▶ **Task prompt**
Everything in the entries except the pictures should be copied exactly.

▶ **Data to process**
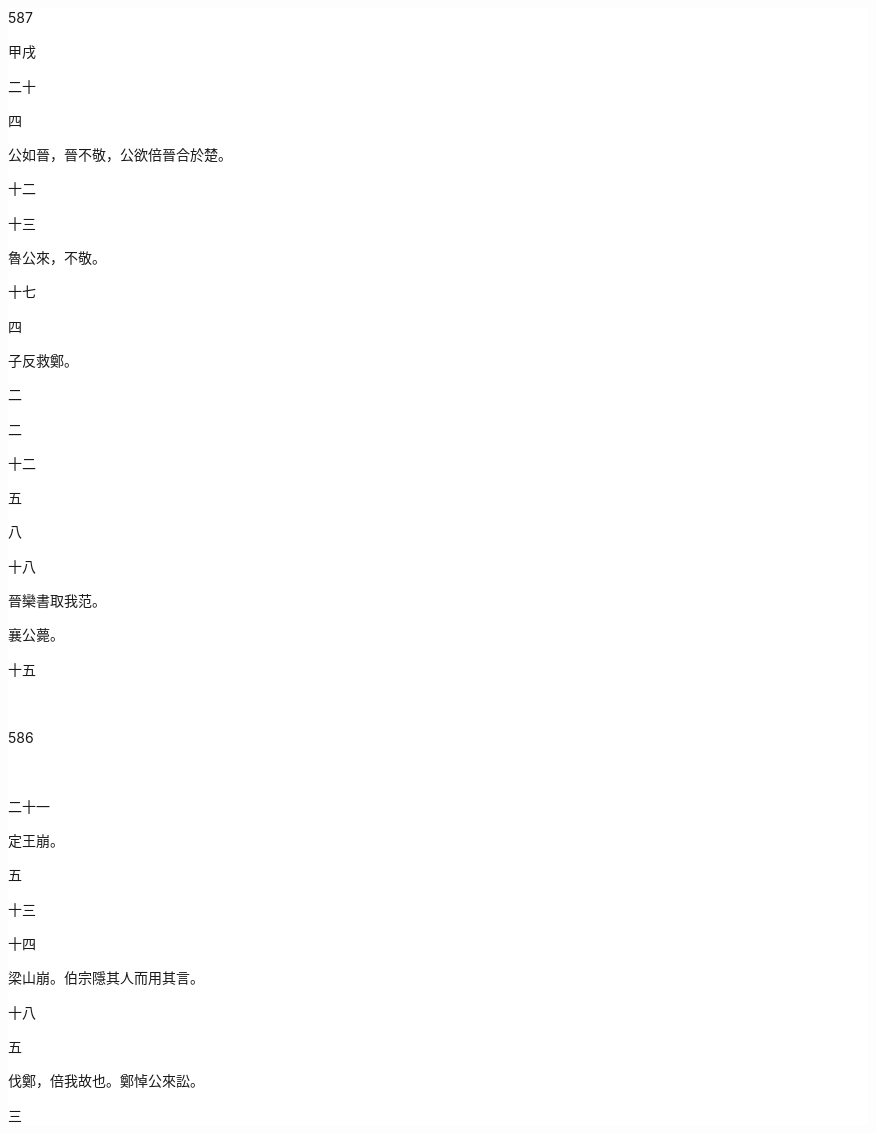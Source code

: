 
587

甲戌

二十

四

公如晉，晉不敬，公欲倍晉合於楚。

十二

十三

魯公來，不敬。

十七

四

子反救鄭。

二

二

十二

五

八

十八

晉欒書取我范。  

襄公薨。

十五

　

586

　

二十一

定王崩。

五

十三

十四

梁山崩。伯宗隱其人而用其言。

十八

五

伐鄭，倍我故也。鄭悼公來訟。

三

▶ **Your solution**
Source code

: 
587

甲戌

二十

四

公如晉，晉不敬，公欲倍晉合於楚。

十二

十三

魯公來，不敬。

十七

四

子反救鄭。

二

二

十二

五

八

十八

晉欒書取我范。  

襄公薨。

十五

　

586

　

二十一

定王崩。

五

十三

十四

梁山崩。伯宗隱其人而用其言。

十八

五

伐鄭，倍我故也。鄭悼公來訟。

三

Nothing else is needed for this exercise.